OpenVZ Forum


Home » General » Support » OpenVZ Density
OpenVZ Density [message #32273] Tue, 29 July 2008 15:59 Go to previous message
hm2k is currently offline  hm2k
Messages: 32
Registered: August 2006
Location: UK
Member
I'm trying to work out how many users or "units" I could run per server depending on the ram.

I'm looking at getting a new server with either 4GB or 8GB of ram.

The only information I could find on this appeared to be unofficial, and without any substance...

http://en.wikipedia.org/wiki/OpenVZ#Density
http://en.opensuse.org/OpenVZ_virtualization#Density
http://wiki.vpslink.com/index.php?title=OpenVZ_docs#Density

None of them state where the information originally came from, so there is no way to know which is the original or in fact where the information came from.

The graph has no real data to support it.

But then this is all just insignificant compared to the real issue...

768mb of ram/120 containers=6.4mb of ram per container, maybe less if you consider overheads.

How does this work?

I don't know any linux distros that will run on 6.4mb of ram, certainly the pre-created templates don't anyway.

Does this information have any real grounds?

It says that if it was 2GB of ram it could run up to 320, that means on 8GB it could run 1280, right?

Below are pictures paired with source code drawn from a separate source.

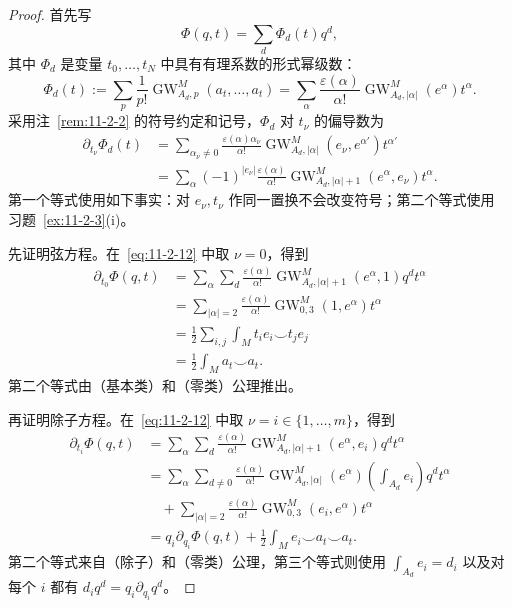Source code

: \begin{proof}
首先写
\[
  \Phi(q,t)=\sum_d\Phi_d(t)q^d,
\]
其中 $\Phi_d$ 是变量 $t_0,\ldots,t_N$ 中具有有理系数的形式幂级数：
\[
  \Phi_d(t):=\sum_p\frac1{p!}
  \operatorname{GW}_{A_d,p}^M(a_t,\ldots,a_t)
  =\sum_\alpha\frac{\varepsilon(\alpha)}{\alpha!}
  \operatorname{GW}_{A_d,|\alpha|}^M(e^\alpha)t^\alpha.
\]
采用注~\ref{rem:11-2-2} 的符号约定和记号，$\Phi_d$ 对 $t_\nu$ 的偏导数为
\begin{equation}\label{eq:11-2-12}
\begin{aligned}
  \partial_{t_\nu}\Phi_d(t)
  &=
  \sum_{\alpha_\nu\ne0}
  \frac{\varepsilon(\alpha)\alpha_\nu}{\alpha!}
  \operatorname{GW}_{A_d,|\alpha|}^M(e_\nu,e^{\alpha'})t^{\alpha'}\\
  &=
  \sum_\alpha(-1)^{|e_\nu|}
  \frac{\varepsilon(\alpha)}{\alpha!}
  \operatorname{GW}_{A_d,|\alpha|+1}^M(e^\alpha,e_\nu)t^\alpha.
\end{aligned}
\end{equation}
第一个等式使用如下事实：对 $e_\nu,t_\nu$ 作同一置换不会改变符号；第二个等式使用
习题~\ref{ex:11-2-3}(i)。

先证明弦方程。在~\eqref{eq:11-2-12} 中取 $\nu=0$，得到
\[
\begin{aligned}
  \partial_{t_0}\Phi(q,t)
  &=
  \sum_\alpha\sum_d\frac{\varepsilon(\alpha)}{\alpha!}
  \operatorname{GW}_{A_d,|\alpha|+1}^M(e^\alpha,1)q^dt^\alpha\\
  &=
  \sum_{|\alpha|=2}\frac{\varepsilon(\alpha)}{\alpha!}
  \operatorname{GW}_{0,3}^M(1,e^\alpha)t^\alpha\\
  &=
  \frac12\sum_{i,j}\int_Mt_ie_i\smile t_je_j\\
  &=
  \frac12\int_Ma_t\smile a_t.
\end{aligned}
\]
第二个等式由（基本类）和（零类）公理推出。

再证明除子方程。在~\eqref{eq:11-2-12} 中取 $\nu=i\in\{1,\ldots,m\}$，得到
\[
\begin{aligned}
  \partial_{t_i}\Phi(q,t)
  &=
  \sum_\alpha\sum_d\frac{\varepsilon(\alpha)}{\alpha!}
  \operatorname{GW}_{A_d,|\alpha|+1}^M(e^\alpha,e_i)q^dt^\alpha\\
  &=
  \sum_\alpha\sum_{d\ne0}\frac{\varepsilon(\alpha)}{\alpha!}
  \operatorname{GW}_{A_d,|\alpha|}^M(e^\alpha)
  \left(\int_{A_d}e_i\right)q^dt^\alpha\\
  &\quad+
  \sum_{|\alpha|=2}\frac{\varepsilon(\alpha)}{\alpha!}
  \operatorname{GW}_{0,3}^M(e_i,e^\alpha)t^\alpha\\
  &=
  q_i\partial_{q_i}\Phi(q,t)
  +\frac12\int_Me_i\smile a_t\smile a_t.
\end{aligned}
\]
第二个等式来自（除子）和（零类）公理，第三个等式则使用
$\int_{A_d}e_i=d_i$ 以及对每个 $i$ 都有 $d_iq^d=q_i\partial_{q_i}q^d$。


\end{proof}
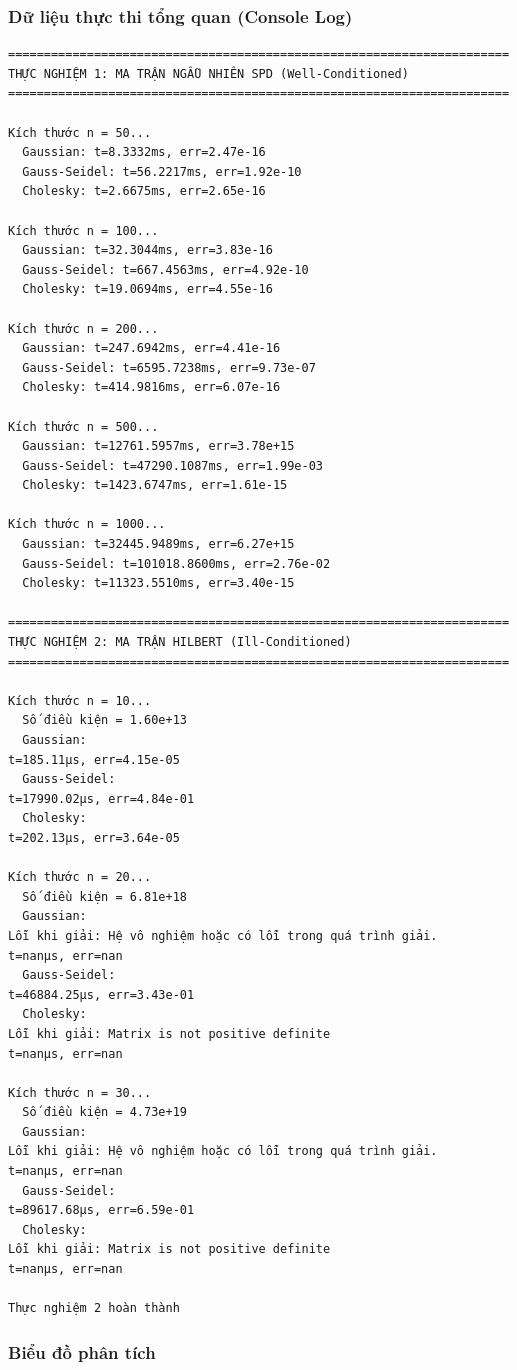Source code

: \documentclass[12pt,a4paper]{article}
\begin{document}
\subsubsection{Dữ liệu thực thi tổng quan (Console Log)}
\begin{verbatim}
======================================================================
THỰC NGHIỆM 1: MA TRẬN NGẪU NHIÊN SPD (Well-Conditioned)
======================================================================

Kích thước n = 50...
  Gaussian: t=8.3332ms, err=2.47e-16
  Gauss-Seidel: t=56.2217ms, err=1.92e-10
  Cholesky: t=2.6675ms, err=2.65e-16

Kích thước n = 100...
  Gaussian: t=32.3044ms, err=3.83e-16
  Gauss-Seidel: t=667.4563ms, err=4.92e-10
  Cholesky: t=19.0694ms, err=4.55e-16

Kích thước n = 200...
  Gaussian: t=247.6942ms, err=4.41e-16
  Gauss-Seidel: t=6595.7238ms, err=9.73e-07
  Cholesky: t=414.9816ms, err=6.07e-16

Kích thước n = 500...
  Gaussian: t=12761.5957ms, err=3.78e+15
  Gauss-Seidel: t=47290.1087ms, err=1.99e-03
  Cholesky: t=1423.6747ms, err=1.61e-15

Kích thước n = 1000...
  Gaussian: t=32445.9489ms, err=6.27e+15
  Gauss-Seidel: t=101018.8600ms, err=2.76e-02
  Cholesky: t=11323.5510ms, err=3.40e-15

======================================================================
THỰC NGHIỆM 2: MA TRẬN HILBERT (Ill-Conditioned)
======================================================================

Kích thước n = 10...
  Số điều kiện = 1.60e+13
  Gaussian:
t=185.11µs, err=4.15e-05
  Gauss-Seidel:
t=17990.02µs, err=4.84e-01
  Cholesky:
t=202.13µs, err=3.64e-05

Kích thước n = 20...
  Số điều kiện = 6.81e+18
  Gaussian:
Lỗi khi giải: Hệ vô nghiệm hoặc có lỗi trong quá trình giải.
t=nanµs, err=nan
  Gauss-Seidel:
t=46884.25µs, err=3.43e-01
  Cholesky:
Lỗi khi giải: Matrix is not positive definite
t=nanµs, err=nan

Kích thước n = 30...
  Số điều kiện = 4.73e+19
  Gaussian:
Lỗi khi giải: Hệ vô nghiệm hoặc có lỗi trong quá trình giải.
t=nanµs, err=nan
  Gauss-Seidel:
t=89617.68µs, err=6.59e-01
  Cholesky:
Lỗi khi giải: Matrix is not positive definite
t=nanµs, err=nan

Thực nghiệm 2 hoàn thành
\end{verbatim}

\subsubsection{Biểu đồ phân tích}
\end{document}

What if each container was using 128mb of ram, how many could you run then?

128/6.4=20, therefore... 1280/20=64...

Does that mean I can run 64 x 128mb containers on 8GB of ram?

What about overheads?

Is there any real data on density and details on how it can be scaled?

How many containers can you reliably run on a hardware node? What kind of ratio are we talking?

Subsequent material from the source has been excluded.